- Date: 15–20 April
- Edition: 2nd
- Surface: Hard
- Location: Acapulco, Mexico
- Venue: Arena GNP Seguros

Champions

Singles
- Giovanni Mpetshi Perricard

Doubles
- Rithvik Choudary Bollipalli / Niki Kaliyanda Poonacha
| GNP Seguros Tennis Open |

= 2024 GNP Seguros Tennis Open =

The 2024 GNP Seguros Tennis Open was a professional tennis tournament played on hard courts. It was the 2nd edition of the tournament which was part of the 2024 ATP Challenger Tour. It took place in Acapulco, Mexico between 15 and 20 April 2024.

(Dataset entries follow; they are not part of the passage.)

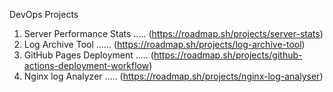 DevOps Projects
1. Server Performance Stats ..... (https://roadmap.sh/projects/server-stats)
2. Log Archive Tool ...... (https://roadmap.sh/projects/log-archive-tool)
3. GitHub Pages Deployment ..... (https://roadmap.sh/projects/github-actions-deployment-workflow)
4. Nginx log Analyzer ..... (https://roadmap.sh/projects/nginx-log-analyser)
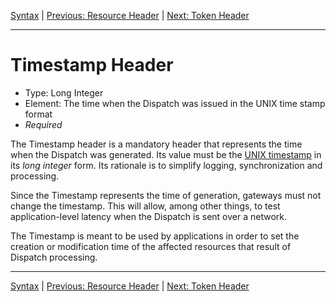 [Syntax](index.md) | [Previous: Resource Header](resource.md) | [Next: Token Header](token.md)

---

Timestamp Header
================

- Type: Long Integer
- Element: The time when the Dispatch was issued in the UNIX time stamp format
- _Required_

The Timestamp header is a mandatory header that represents the time when the Dispatch was generated. Its value must be the [UNIX timestamp](http://en.wikipedia.org/wiki/Unix_time) in its _long integer_ form. Its rationale is to simplify logging, synchronization and processing. 

Since the Timestamp represents the time of generation, gateways must not change the timestamp. This will allow, among other things, to test application-level latency when the Dispatch is sent over a network.

The Timestamp is meant to be used by applications in order to set the creation or modification time of the affected resources that result of Dispatch processing.
 
---

[Syntax](index.md) | [Previous: Resource Header](resource.md) | [Next: Token Header](token.md)
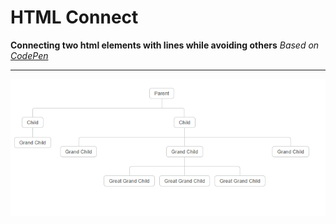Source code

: # HTML Connect
**Connecting two html elements with lines while avoiding others**
*Based on [CodePen](https://codepen.io/Pestov/pen/BLpgm)*

---
![Demo](demo/demo.gif)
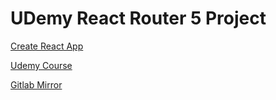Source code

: # UDemy React Router 5 Project

[Create React App](https://github.com/facebook/create-react-app)

[Udemy Course](https://www.udemy.com/course/react-the-complete-guide-incl-redux/)

[Gitlab Mirror](https://gitlab.davidmesser.io/davidmesser/react-router-quotes)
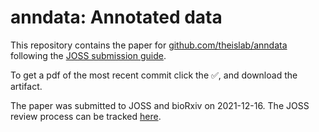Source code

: # anndata: Annotated data

This repository contains the paper for [github.com/theislab/anndata](https://github.com/theislab/anndata) following the [JOSS submission guide](https://joss.readthedocs.io/en/latest/index.html).

To get a pdf of the most recent commit click the ✅, and download the artifact.

The paper was submitted to JOSS and bioRxiv on 2021-12-16. The JOSS review process can be tracked [here](https://joss.theoj.org/papers/8b1f66b60f7af653cc09ff32fee77d83).
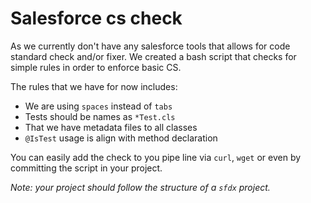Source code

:Salesforce cs check
===================

As we currently don't have any salesforce tools that allows for code
standard check and/or fixer. We created a bash script that checks for
simple rules in order to enforce basic CS.

The rules that we have for now includes:

- We are using `spaces` instead of `tabs`
- Tests should be names as `*Test.cls`
- That we have metadata files to all classes
- `@IsTest` usage is align with method declaration

You can easily add the check to you pipe line via `curl`, `wget` or even
by committing the script in your project.

*Note: your project should follow the structure of a `sfdx` project.*
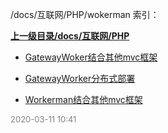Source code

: /docs/互联网/PHP/wokerman 索引：


**[上一级目录/docs/互联网/PHP](/docs/互联网/PHP/index.md)**

- [GatewayWoker结合其他mvc框架](/docs/互联网/PHP/wokerman/GatewayWoker结合其他mvc框架.md)

- [GatewayWorker分布式部署](/docs/互联网/PHP/wokerman/GatewayWorker分布式部署.md)

- [Workerman结合其他mvc框架](/docs/互联网/PHP/wokerman/Workerman结合其他mvc框架.md)


<font size=2 color='grey'> 2020-03-11 10:41 </font>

==Singles main-draw entrants==
===Seeds===

| Country | Player | Rank^{1} | Seed |
|---|---|---|---|
| AUS | Rinky Hijikata | 80 | 1 |
| USA | Michael Mmoh | 110 | 2 |
| USA | Zachary Svajda | 129 | 3 |
| AUS | Adam Walton | 135 | 4 |
| FRA | Giovanni Mpetshi Perricard | 160 | 5 |
| CAN | Alexis Galarneau | 176 | 6 |
| KAZ | Beibit Zhukayev | 192 | 7 |
| USA | Maxime Cressy | 193 | 8 |

- ^{1} Rankings are as of April 8, 2024.

===Other entrants===
The following players received wildcards into the singles main draw:
- MEX Ernesto Escobedo
- MEX Rodrigo Pacheco Méndez
- PAR Daniel Vallejo

The following player received entry into the singles main draw as a special exempt:
- COL Nicolás Mejía

The following player received entry into the singles main draw as an alternate:
- GBR Aidan McHugh

The following players received entry from the qualifying draw:
- SLO Bor Artnak
- USA Andre Ilagan
- CZE Dominik Palán
- USA Nathan Ponwith
- USA Ryan Seggerman
- BRA Karue Sell

==Champions==
===Singles===

- FRA Giovanni Mpetshi Perricard def. AUS Adam Walton 6–3, 6–3.

===Doubles===

- IND Rithvik Choudary Bollipalli / IND Niki Kaliyanda Poonacha def. GBR Luke Johnson / TUN Skander Mansouri 7–6^{(7–4)}, 7–5.